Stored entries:
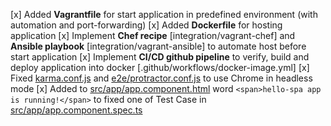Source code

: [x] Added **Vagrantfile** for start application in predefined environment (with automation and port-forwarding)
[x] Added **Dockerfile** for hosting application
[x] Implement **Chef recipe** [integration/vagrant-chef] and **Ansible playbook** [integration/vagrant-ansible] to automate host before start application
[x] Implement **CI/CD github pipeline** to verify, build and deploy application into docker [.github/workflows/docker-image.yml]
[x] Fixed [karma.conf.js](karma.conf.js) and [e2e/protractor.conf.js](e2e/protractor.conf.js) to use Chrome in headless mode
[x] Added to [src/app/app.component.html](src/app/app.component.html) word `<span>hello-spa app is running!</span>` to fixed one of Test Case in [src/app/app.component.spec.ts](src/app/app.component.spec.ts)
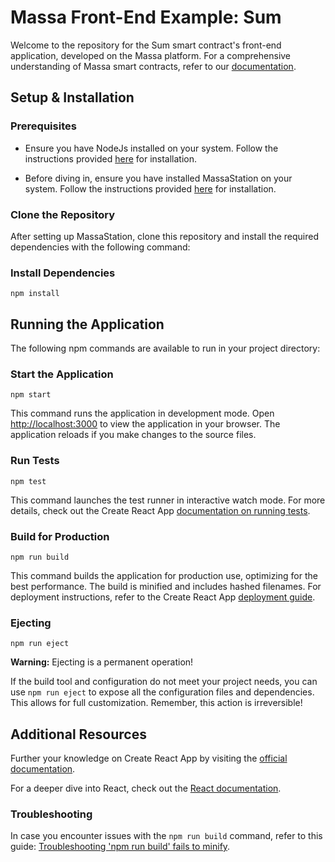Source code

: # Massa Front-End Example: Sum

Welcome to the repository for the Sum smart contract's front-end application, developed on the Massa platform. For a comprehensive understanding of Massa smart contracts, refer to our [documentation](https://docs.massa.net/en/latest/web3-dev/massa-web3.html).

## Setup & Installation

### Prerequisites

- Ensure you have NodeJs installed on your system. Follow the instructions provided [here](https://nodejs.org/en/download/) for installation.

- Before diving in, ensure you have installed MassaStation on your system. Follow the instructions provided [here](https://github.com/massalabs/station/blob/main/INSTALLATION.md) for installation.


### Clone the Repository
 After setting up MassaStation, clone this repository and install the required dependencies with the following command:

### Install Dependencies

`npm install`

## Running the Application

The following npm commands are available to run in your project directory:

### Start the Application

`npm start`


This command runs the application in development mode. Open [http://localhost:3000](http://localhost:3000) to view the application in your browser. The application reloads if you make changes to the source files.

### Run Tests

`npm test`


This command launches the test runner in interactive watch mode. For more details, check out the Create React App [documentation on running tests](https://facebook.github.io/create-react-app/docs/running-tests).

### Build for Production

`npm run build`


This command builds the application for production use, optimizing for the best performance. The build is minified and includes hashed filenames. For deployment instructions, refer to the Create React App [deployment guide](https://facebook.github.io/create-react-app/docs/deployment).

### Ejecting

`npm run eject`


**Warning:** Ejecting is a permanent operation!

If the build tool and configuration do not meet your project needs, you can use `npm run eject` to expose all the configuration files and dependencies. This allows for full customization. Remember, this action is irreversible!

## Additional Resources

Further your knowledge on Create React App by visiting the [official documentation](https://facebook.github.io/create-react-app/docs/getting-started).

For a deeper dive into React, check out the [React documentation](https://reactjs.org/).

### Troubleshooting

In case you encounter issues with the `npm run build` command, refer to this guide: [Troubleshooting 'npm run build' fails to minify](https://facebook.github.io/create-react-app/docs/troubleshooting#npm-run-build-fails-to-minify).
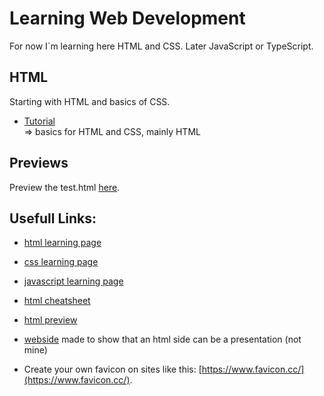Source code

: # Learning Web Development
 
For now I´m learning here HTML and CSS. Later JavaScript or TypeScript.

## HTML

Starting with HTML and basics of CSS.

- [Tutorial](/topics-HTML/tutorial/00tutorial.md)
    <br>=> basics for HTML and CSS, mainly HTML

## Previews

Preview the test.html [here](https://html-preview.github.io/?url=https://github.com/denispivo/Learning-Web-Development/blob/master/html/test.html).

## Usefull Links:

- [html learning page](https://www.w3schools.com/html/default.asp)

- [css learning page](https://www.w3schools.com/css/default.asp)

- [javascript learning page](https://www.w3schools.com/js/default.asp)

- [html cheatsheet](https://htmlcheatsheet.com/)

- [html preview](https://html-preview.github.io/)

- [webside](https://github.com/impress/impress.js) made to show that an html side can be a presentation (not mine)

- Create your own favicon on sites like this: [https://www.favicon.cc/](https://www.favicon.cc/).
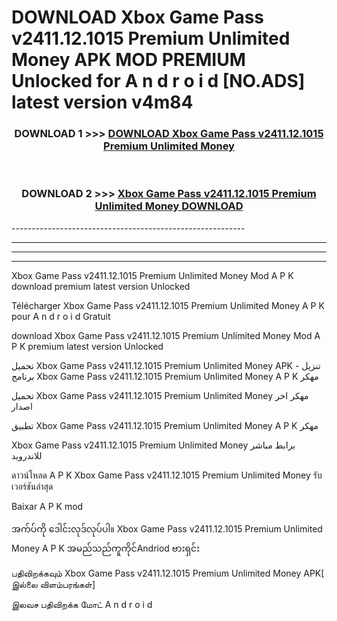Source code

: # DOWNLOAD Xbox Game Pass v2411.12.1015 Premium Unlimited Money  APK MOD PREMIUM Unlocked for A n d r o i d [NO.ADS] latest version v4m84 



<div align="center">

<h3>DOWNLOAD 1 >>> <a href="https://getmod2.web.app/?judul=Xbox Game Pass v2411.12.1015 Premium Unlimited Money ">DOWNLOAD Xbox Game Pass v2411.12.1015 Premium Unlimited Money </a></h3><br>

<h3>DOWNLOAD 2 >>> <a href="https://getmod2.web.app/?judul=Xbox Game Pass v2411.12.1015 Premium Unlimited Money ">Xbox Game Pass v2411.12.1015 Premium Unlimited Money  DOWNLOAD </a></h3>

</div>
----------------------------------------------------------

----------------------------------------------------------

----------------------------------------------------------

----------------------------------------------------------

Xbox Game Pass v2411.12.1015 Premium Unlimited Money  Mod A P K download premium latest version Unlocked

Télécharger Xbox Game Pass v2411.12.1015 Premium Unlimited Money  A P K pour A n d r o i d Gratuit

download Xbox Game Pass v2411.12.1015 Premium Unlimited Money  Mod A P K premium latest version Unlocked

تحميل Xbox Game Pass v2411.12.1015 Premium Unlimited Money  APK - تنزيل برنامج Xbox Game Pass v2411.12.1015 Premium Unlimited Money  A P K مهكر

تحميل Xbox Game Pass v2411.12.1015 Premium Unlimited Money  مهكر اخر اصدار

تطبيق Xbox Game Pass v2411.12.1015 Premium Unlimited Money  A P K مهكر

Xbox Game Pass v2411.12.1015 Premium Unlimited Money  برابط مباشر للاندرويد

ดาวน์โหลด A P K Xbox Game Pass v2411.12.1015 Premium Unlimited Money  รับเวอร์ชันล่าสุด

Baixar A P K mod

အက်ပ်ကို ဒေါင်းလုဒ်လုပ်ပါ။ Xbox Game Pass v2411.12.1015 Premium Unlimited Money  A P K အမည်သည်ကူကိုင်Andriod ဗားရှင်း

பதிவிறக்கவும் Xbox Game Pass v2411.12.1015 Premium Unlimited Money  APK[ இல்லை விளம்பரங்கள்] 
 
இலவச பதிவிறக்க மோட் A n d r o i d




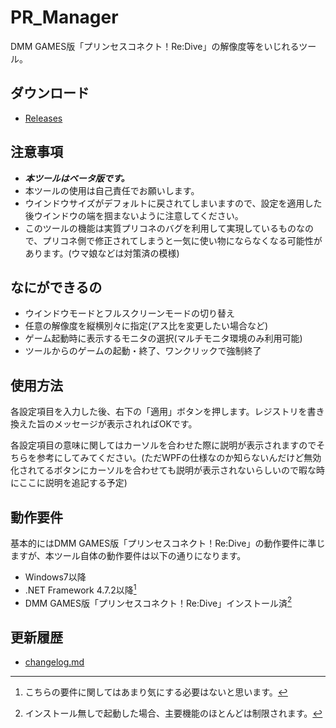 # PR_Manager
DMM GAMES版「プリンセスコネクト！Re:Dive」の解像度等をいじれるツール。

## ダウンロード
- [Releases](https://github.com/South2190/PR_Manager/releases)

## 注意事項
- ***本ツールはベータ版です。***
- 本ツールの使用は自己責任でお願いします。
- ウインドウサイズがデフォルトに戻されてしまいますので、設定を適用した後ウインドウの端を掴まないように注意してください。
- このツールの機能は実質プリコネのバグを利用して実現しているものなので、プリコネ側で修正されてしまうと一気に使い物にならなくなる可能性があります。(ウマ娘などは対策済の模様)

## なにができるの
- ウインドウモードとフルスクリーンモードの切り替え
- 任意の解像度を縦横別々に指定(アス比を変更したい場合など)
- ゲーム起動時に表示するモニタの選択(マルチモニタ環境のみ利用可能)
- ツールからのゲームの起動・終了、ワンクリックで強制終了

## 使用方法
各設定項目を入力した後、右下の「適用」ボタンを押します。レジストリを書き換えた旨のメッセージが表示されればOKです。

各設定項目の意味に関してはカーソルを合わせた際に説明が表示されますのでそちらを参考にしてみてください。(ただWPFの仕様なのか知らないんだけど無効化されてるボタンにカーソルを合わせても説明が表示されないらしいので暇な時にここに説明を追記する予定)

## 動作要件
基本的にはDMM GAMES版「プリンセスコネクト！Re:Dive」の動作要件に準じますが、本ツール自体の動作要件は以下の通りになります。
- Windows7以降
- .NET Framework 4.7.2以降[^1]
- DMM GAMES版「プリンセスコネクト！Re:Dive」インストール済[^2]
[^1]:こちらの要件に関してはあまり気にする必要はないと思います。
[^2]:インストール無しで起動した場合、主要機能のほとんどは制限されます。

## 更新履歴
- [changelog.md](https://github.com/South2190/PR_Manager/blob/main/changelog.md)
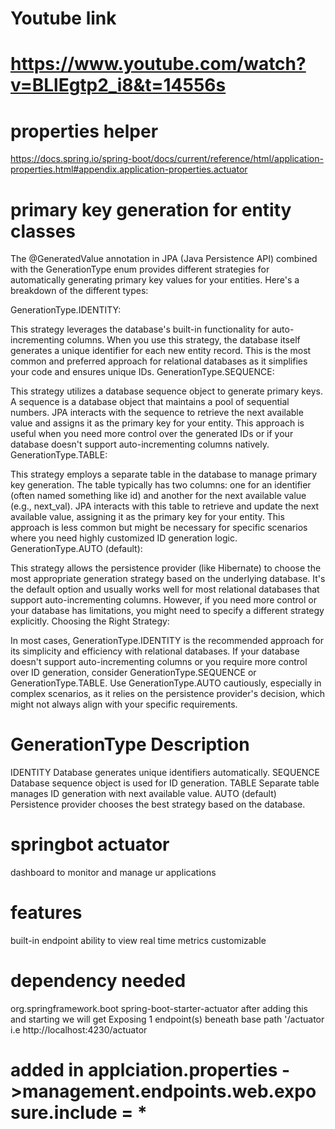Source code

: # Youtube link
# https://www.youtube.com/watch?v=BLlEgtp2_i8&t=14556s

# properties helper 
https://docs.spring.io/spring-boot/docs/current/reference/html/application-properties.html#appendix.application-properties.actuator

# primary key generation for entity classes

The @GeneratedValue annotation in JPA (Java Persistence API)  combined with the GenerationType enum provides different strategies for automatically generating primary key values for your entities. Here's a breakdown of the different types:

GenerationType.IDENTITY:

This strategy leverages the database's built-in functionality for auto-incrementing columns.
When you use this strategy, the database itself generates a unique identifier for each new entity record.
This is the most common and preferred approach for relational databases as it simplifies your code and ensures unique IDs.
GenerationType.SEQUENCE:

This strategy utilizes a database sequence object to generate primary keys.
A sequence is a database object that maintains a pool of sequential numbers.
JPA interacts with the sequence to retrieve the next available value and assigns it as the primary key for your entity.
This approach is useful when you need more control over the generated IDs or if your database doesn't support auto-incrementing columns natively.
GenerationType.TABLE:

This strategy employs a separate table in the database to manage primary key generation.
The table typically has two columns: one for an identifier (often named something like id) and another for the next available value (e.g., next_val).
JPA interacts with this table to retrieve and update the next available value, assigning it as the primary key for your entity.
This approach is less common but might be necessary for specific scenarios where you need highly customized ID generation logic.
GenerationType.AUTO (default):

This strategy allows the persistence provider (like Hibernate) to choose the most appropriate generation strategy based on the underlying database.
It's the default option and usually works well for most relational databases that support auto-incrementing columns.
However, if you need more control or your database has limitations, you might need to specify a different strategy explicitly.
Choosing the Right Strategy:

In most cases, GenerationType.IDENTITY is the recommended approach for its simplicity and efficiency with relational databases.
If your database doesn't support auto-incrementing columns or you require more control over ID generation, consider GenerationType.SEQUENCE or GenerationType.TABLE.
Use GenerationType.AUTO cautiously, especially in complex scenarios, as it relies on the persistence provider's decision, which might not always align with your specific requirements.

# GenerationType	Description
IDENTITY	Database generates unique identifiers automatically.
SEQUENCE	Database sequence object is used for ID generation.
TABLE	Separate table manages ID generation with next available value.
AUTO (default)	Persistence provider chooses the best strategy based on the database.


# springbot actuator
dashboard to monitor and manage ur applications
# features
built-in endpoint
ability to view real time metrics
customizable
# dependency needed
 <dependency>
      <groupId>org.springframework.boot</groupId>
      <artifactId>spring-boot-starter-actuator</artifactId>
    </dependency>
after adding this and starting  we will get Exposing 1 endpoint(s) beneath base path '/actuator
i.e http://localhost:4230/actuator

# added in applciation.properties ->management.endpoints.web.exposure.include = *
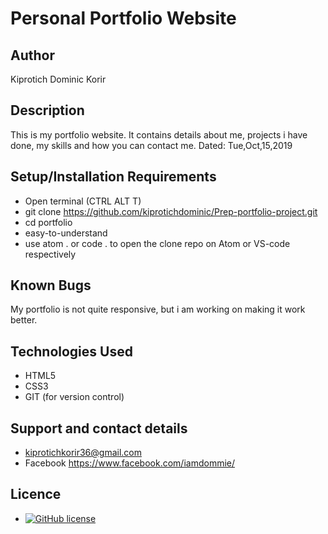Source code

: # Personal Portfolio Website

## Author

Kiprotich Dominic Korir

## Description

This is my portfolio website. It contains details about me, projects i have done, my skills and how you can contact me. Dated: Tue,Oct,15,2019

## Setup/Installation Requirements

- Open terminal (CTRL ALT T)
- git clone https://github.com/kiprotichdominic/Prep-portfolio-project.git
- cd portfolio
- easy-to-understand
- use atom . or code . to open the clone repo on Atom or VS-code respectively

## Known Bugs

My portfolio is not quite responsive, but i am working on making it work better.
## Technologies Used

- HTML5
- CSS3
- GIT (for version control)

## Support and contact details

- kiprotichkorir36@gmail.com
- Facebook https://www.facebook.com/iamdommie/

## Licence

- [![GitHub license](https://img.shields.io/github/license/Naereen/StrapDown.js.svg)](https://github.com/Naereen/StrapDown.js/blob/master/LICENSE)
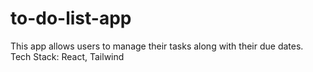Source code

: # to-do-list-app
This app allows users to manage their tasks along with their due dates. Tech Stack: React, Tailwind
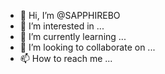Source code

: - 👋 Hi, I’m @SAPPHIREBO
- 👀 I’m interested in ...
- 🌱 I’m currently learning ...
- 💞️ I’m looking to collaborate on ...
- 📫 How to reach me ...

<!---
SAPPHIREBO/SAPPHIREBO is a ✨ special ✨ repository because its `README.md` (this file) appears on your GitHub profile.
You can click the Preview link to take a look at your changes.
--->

## What you are asked to do
Among the records above, find each line holding "مهكر" and list it.

## Task result
تحميل Xbox Game Pass v2411.12.1015 Premium Unlimited Money  APK - تنزيل برنامج Xbox Game Pass v2411.12.1015 Premium Unlimited Money  A P K مهكر
تحميل Xbox Game Pass v2411.12.1015 Premium Unlimited Money  مهكر اخر اصدار
تطبيق Xbox Game Pass v2411.12.1015 Premium Unlimited Money  A P K مهكر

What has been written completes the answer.